In the data below, find every line with the string "elements" and pull it out.

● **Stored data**
※

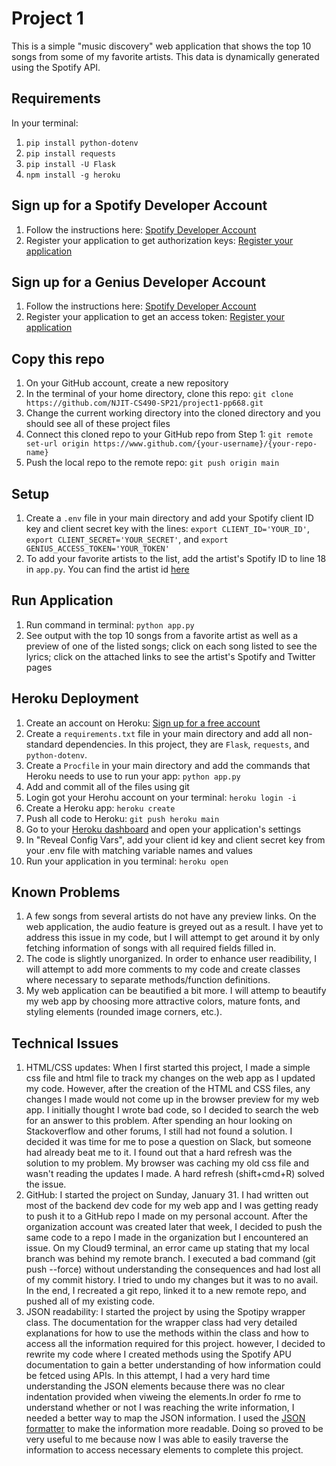 # Project 1
This is a simple "music discovery" web application that shows the top 10 songs from some of my favorite artists. This data is dynamically generated
using the Spotify API.

## Requirements
In your terminal:
1. `pip install python-dotenv`
2. `pip install requests`
3. `pip install -U Flask`
4. `npm install -g heroku`
​
## Sign up for a Spotify Developer Account
1. Follow the instructions here: [Spotify Developer Account](https://developer.spotify.com/dashboard/)
2. Register your application to get authorization keys: [Register your application](https://developer.spotify.com/documentation/general/guides/app-settings/#register-your-app) 

## Sign up for a Genius Developer Account
1. Follow the instructions here: [Spotify Developer Account](https://docs.genius.com/#/getting-started-h1)
2. Register your application to get an access token: [Register your application](http://genius.com/api-clients) 

## Copy this repo
1. On your GitHub account, create a new repository
2. In the terminal of your home directory, clone this repo: `git clone https://github.com/NJIT-CS490-SP21/project1-pp668.git`
3. Change the current working directory into the cloned directory and you should see all of these project files
4. Connect this cloned repo to your GitHub repo from Step 1: `git remote set-url origin https://www.github.com/{your-username}/{your-repo-name}`
5. Push the local repo to the remote repo: `git push origin main`

## Setup
1. Create a `.env` file in your main directory and add your Spotify client ID key and client secret key with the lines: `export CLIENT_ID='YOUR_ID'`, `export CLIENT_SECRET='YOUR_SECRET'`, and `export GENIUS_ACCESS_TOKEN='YOUR_TOKEN'`
2. To add your favorite artists to the list, add the artist's Spotify ID to line 18 in `app.py`. You can find the artist id [here](https://support.tunecore.com/hc/en-us/articles/360040325651-How-to-Find-my-Spotify-Artist-ID)
​
## Run Application
1. Run command in terminal: `python app.py`
2. See output with the top 10 songs from a favorite artist as well as a preview of one of the listed songs; click on each song listed to see the lyrics; click on the attached links to see the artist's Spotify and Twitter pages

## Heroku Deployment
1. Create an account on Heroku: [Sign up for a free account](https://signup.heroku.com/login)
2. Create a `requirements.txt` file in your main directory and add all non-standard dependencies. In this project, they are `Flask`, `requests`, and `python-dotenv`.
3. Create a `Procfile` in your main directory and add the commands that Heroku needs to use to run your app: `python app.py`
4. Add and commit all of the files using git
5. Login got your Herohu account on your terminal: `heroku login -i`
6. Create a Heroku app: `heroku create`
7. Push all code to Heroku: `git push heroku main`
8. Go to your [Heroku dashboard](https://dashboard.heroku.com/apps) and open your application's settings
9. In "Reveal Config Vars", add your client id key and client secret key from your .env file with matching variable names and values
10. Run your application in you terminal: `heroku open`

## Known Problems
1. A few songs from several artists do not have any preview links. On the web application, the audio feature is greyed out as a result. I have yet to address this issue in my code, but I will attempt to get around it by only fetching information of songs with all required fields filled in. 
2. The code is slightly unorganized. In order to enhance user readibility, I will attempt to add more comments to my code and create classes where necessary to separate methods/function definitions.
3. My web application can be beautified a bit more. I will attemp to beautify my web app by choosing more attractive colors, mature fonts, and styling elements (rounded image corners, etc.).

## Technical Issues
1. HTML/CSS updates: When I first started this project, I made a simple css file and html file to track my changes on the web app as I updated my code. However, after the creation of the HTML and CSS files, any changes I made would not come up in the browser preview for my web app. I initially thought I wrote bad code, so I decided to search the web for an answer to this problem. After spending an hour looking on Stackoverflow and other forums, I still had not found a solution. I decided it was time for me to pose a question on Slack, but someone had already beat me to it. I found out that a hard refresh was the solution to my problem. My browser was caching my old css file and wasn't reading the updates I made. A hard refresh (shift+cmd+R) solved the issue.
2. GitHub: I started the project on Sunday, January 31. I had written out most of the backend dev code for my web app and I was getting ready to push it to a GitHub repo I made on my personal account. After the organization account was created later that week, I decided to push the same code to a repo I made in the organization but I encountered an issue. On my Cloud9 terminal, an error came up stating that my local branch was behind my remote branch. I executed a bad command (git push --force) without understanding the consequences and had lost all of my commit history. I tried to undo my changes but it was to no avail. In the end, I recreated a git repo, linked it to a new remote repo, and pushed all of my existing code. 
3. JSON readability: I started the project by using the Spotipy wrapper class. The documentation for the wrapper class had very detailed explanations for how to use the methods within the class and how to access all the information required for this project. however, I decided to rewrite my code where I created methods using the Spotify APU documentation to gain a better understanding of how information could be fetced using APIs. In this attempt, I had a very hard time understanding the JSON elements because there was no clear indentation provided when viweing the elements.In order fo rme to understand whether or not I was reaching the write information, I needed a better way to map the JSON information. I used the [JSON formatter](https://jsonformatter.curiousconcept.com/) to make the information more readable. Doing so proved to be very useful to me because now I was able to easily traverse the information to access necessary elements to complete this project.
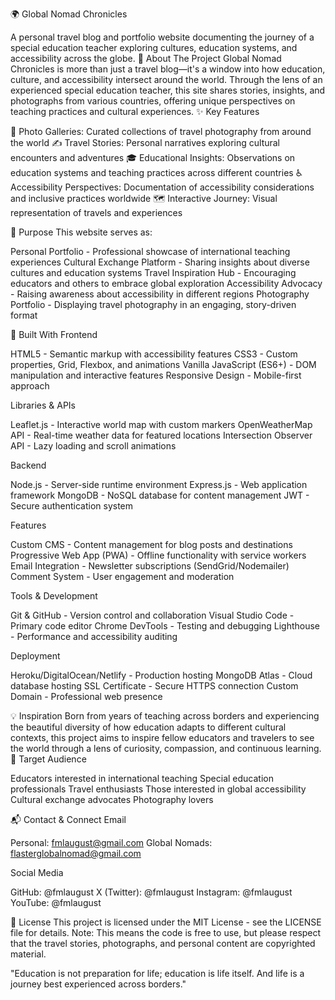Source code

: 🌍 Global Nomad Chronicles

A personal travel blog and portfolio website documenting the journey of a special education teacher exploring cultures, education systems, and accessibility across the globe.
📖 About The Project
Global Nomad Chronicles is more than just a travel blog—it's a window into how education, culture, and accessibility intersect around the world. Through the lens of an experienced special education teacher, this site shares stories, insights, and photographs from various countries, offering unique perspectives on teaching practices and cultural experiences.
✨ Key Features

📸 Photo Galleries: Curated collections of travel photography from around the world
✍️ Travel Stories: Personal narratives exploring cultural encounters and adventures
🎓 Educational Insights: Observations on education systems and teaching practices across different countries
♿ Accessibility Perspectives: Documentation of accessibility considerations and inclusive practices worldwide
🗺️ Interactive Journey: Visual representation of travels and experiences

🎯 Purpose
This website serves as:

Personal Portfolio - Professional showcase of international teaching experiences
Cultural Exchange Platform - Sharing insights about diverse cultures and education systems
Travel Inspiration Hub - Encouraging educators and others to embrace global exploration
Accessibility Advocacy - Raising awareness about accessibility in different regions
Photography Portfolio - Displaying travel photography in an engaging, story-driven format

🚀 Built With
Frontend

HTML5 - Semantic markup with accessibility features
CSS3 - Custom properties, Grid, Flexbox, and animations
Vanilla JavaScript (ES6+) - DOM manipulation and interactive features
Responsive Design - Mobile-first approach

Libraries & APIs

Leaflet.js - Interactive world map with custom markers
OpenWeatherMap API - Real-time weather data for featured locations
Intersection Observer API - Lazy loading and scroll animations

Backend

Node.js - Server-side runtime environment
Express.js - Web application framework
MongoDB - NoSQL database for content management
JWT - Secure authentication system

Features

Custom CMS - Content management for blog posts and destinations
Progressive Web App (PWA) - Offline functionality with service workers
Email Integration - Newsletter subscriptions (SendGrid/Nodemailer)
Comment System - User engagement and moderation

Tools & Development

Git & GitHub - Version control and collaboration
Visual Studio Code - Primary code editor
Chrome DevTools - Testing and debugging
Lighthouse - Performance and accessibility auditing

Deployment

Heroku/DigitalOcean/Netlify - Production hosting
MongoDB Atlas - Cloud database hosting
SSL Certificate - Secure HTTPS connection
Custom Domain - Professional web presence

💡 Inspiration
Born from years of teaching across borders and experiencing the beautiful diversity of how education adapts to different cultural contexts, this project aims to inspire fellow educators and travelers to see the world through a lens of curiosity, compassion, and continuous learning.
🌟 Target Audience

Educators interested in international teaching
Special education professionals
Travel enthusiasts
Those interested in global accessibility
Cultural exchange advocates
Photography lovers

📬 Contact & Connect
Email

Personal: fmlaugust@gmail.com
Global Nomads: flasterglobalnomad@gmail.com

Social Media

GitHub: @fmlaugust
X (Twitter): @fmlaugust
Instagram: @fmlaugust
YouTube: @fmlaugust

📝 License
This project is licensed under the MIT License - see the LICENSE file for details.
Note: This means the code is free to use, but please respect that the travel stories, photographs, and personal content are copyrighted material.

"Education is not preparation for life; education is life itself. And life is a journey best experienced across borders."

※

● **Exercise solution**
3. My web application can be beautified a bit more. I will attemp to beautify my web app by choosing more attractive colors, mature fonts, and styling elements (rounded image corners, etc.).
3. JSON readability: I started the project by using the Spotipy wrapper class. The documentation for the wrapper class had very detailed explanations for how to use the methods within the class and how to access all the information required for this project. however, I decided to rewrite my code where I created methods using the Spotify APU documentation to gain a better understanding of how information could be fetced using APIs. In this attempt, I had a very hard time understanding the JSON elements because there was no clear indentation provided when viweing the elements.In order fo rme to understand whether or not I was reaching the write information, I needed a better way to map the JSON information. I used the [JSON formatter](https://jsonformatter.curiousconcept.com/) to make the information more readable. Doing so proved to be very useful to me because now I was able to easily traverse the information to access necessary elements to complete this project.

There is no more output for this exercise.